Where to start.
Let's start with your links:
The guy admits that he is disappointed by Theora, it was annihilated by x264.
I only went through it quickly but the guy uses Sorenson Squeeze, not even on the map in terms of H.264, at least use a decent encoder like x264. Even then Theora still lost, LOL, Theora has no future.
This article talks about the Peak signal-to-noise ratio (PSNR), those values are of little relevance in reality, it's something used by the people working on encoders. You can easily tweak a encoder for a brilliant PSNR, that doesn't mean it'll look good (in fact it won't look good at all). Do your research, PSNR is not a quality measure. EDIT: I see even the author on /. says the same thing. Regardless x264 added an option recently to drastically improve the PSNR, decreases image quality tho (as if there aren't enough independent research and information that proves PSNR is a useless measure for quality).
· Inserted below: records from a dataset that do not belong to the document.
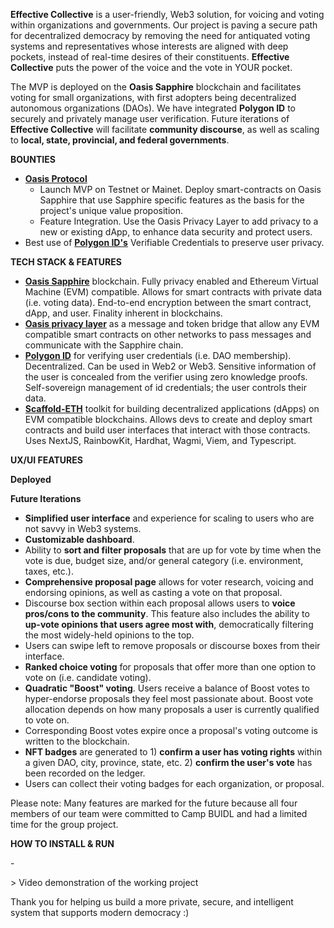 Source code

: **Effective Collective** is a user-friendly, Web3 solution, for voicing and voting within organizations and governments. Our project is paving a secure path for decentralized democracy by removing the need for antiquated voting systems and representatives whose interests are aligned with deep pockets, instead of real-time desires of their constituents. **Effective Collective** puts the power of the voice and the vote in YOUR pocket.

The MVP is deployed on the **Oasis Sapphire** blockchain and facilitates voting for small organizations, with first adopters being decentralized autonomous organizations (DAOs). We have integrated **Polygon ID** to securely and privately manage user verification. Future iterations of **Effective Collective** will facilitate **community discourse**, as well as scaling to **local, state, provincial, and federal governments**.

**BOUNTIES**

- [**Oasis Protocol**](https://ethdenver2024.devfolio.co/prizes?partner=Oasis+Protocol)
  - Launch MVP on Testnet or Mainet. Deploy smart-contracts on Oasis Sapphire that use Sapphire specific features as the basis for the project's unique value proposition.
  - Feature Integration. Use the Oasis Privacy Layer to add privacy to a new or existing dApp, to enhance data security and protect users.
- Best use of [**Polygon ID's**](https://ethdenver2024.devfolio.co/prizes?partner=Polygon) Verifiable Credentials to preserve user privacy.

**TECH STACK & FEATURES**

- [**Oasis Sapphire**](https://github.com/oasisprotocol/sapphire-paratime) blockchain. Fully privacy enabled and Ethereum Virtual Machine (EVM) compatible. Allows for smart contracts with private data (i.e. voting data). End-to-end encryption between the smart contract, dApp, and user. Finality inherent in blockchains.
- [**Oasis privacy layer**](https://github.com/oasisprotocol/sapphire-paratime) as a message and token bridge that allow any EVM compatible smart contracts on other networks to pass messages and communicate with the Sapphire chain.
- [**Polygon ID**](https://github.com/0xPolygonID) for verifying user credentials (i.e. DAO membership). Decentralized. Can be used in Web2 or Web3. Sensitive information of the user is concealed from the verifier using zero knowledge proofs. Self-sovereign management of id credentials; the user controls their data.
- [**Scaffold-ETH**](https://github.com/scaffold-eth/scaffold-eth-2) toolkit for building decentralized applications (dApps) on EVM compatible blockchains. Allows devs to create and deploy smart contracts and build user interfaces that interact with those contracts. Uses NextJS, RainbowKit, Hardhat, Wagmi, Viem, and Typescript.

**UX/UI FEATURES**

**Deployed**

**Future Iterations**

- **Simplified user interface** and experience for scaling to users who are not savvy in Web3 systems.
- **Customizable dashboard**.
- Ability to **sort and filter proposals** that are up for vote by time when the vote is due, budget size, and/or general category (i.e. environment, taxes, etc.).
- **Comprehensive proposal page** allows for voter research, voicing and endorsing opinions, as well as casting a vote on that proposal.
- Discourse box section within each proposal allows users to **voice pros/cons to the community**. This feature also includes the ability to **up-vote opinions that users agree most with**, democratically filtering the most widely-held opinions to the top.
- Users can swipe left to remove proposals or discourse boxes from their interface.
- **Ranked choice voting** for proposals that offer more than one option to vote on (i.e. candidate voting).
- **Quadratic "Boost" voting**. Users receive a balance of Boost votes to hyper-endorse proposals they feel most passionate about. Boost vote allocation depends on how many proposals a user is currently qualified to vote on.
- Corresponding Boost votes expire once a proposal's voting outcome is written to the blockchain.
- **NFT badges** are generated to 1) **confirm a user has voting rights** within a given DAO, city, province, state, etc. 2) **confirm the user's vote** has been recorded on the ledger.
- Users can collect their voting badges for each organization, or proposal.

Please note: Many features are marked for the future because all four members of our team were committed to Camp BUIDL and had a limited time for the group project.

**HOW TO INSTALL & RUN**

\-

\> Video demonstration of the working project

Thank you for helping us build a more private, secure, and intelligent system that supports modern democracy :)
This is probably the most respected video encoder shootout, extensive information on the methodology and extensive testing:
http://compression.ru/video/codec_comparison/h264_2010
Notice how Theora is even obliterated by MPEG-4 ASP (in that case XVid), came dead last in the comparison, x264 and MainConcept tied in first place. Once again, x264 is open source and freeware. It's is arguable the best H.264 encoder around and you don't have to pay to use it. Libavcodec decodes H.264 and it's freeware and open source, there are other freeware open source decoders also. Remind me why H.264 is bad again? Standard and patents are only a problem if you actually have to pay a fee. As I said, so far as I know it's free so long as the software is free.
Theora isn't widely adopted, in fact the opposite, and it never will be because no mayor companies are pushing it. You have to have the right company to back a product. H.264 is supported widely in both hardware and software, Theora, has 1 or 2 codecs that support it.
@Gnome: The only HTML5 specific tags used in that demo are <audio> and <video>. Nothing special - Firefox and Chrome are supporting the OSS codecs (Ogg, etc.) as opposed to the H.264 codec (which both Microsoft and Apple have their muddy fingers in selling to the world). Besides that, they use vendor sniffing to block out the modern browsers. That's bad marketing, and it's coming back to bite them already. Check the blogosphere on this story.
Microsoft uses VC-1, Apple uses MPEG-4 AVC (AKA. H.264), not the same thing, not even close. VC-1 is the only real competitor in terms of image quality to H.264 and there are no open source solutions and I doubt there ever will be, knowing MS.
As I said I have no comments on the HTML part, I was simply commenting on the video codec, I don't care for Apple or MS and what they think they'll impose in terms of the HTML 5 specification, I'm simply pointing out the facts regarding video encoding. I've been heavily involved in video coding and I can confidently state that the best choice is H.264, VC-1 is too proprietary and Theora has a plethora of problems.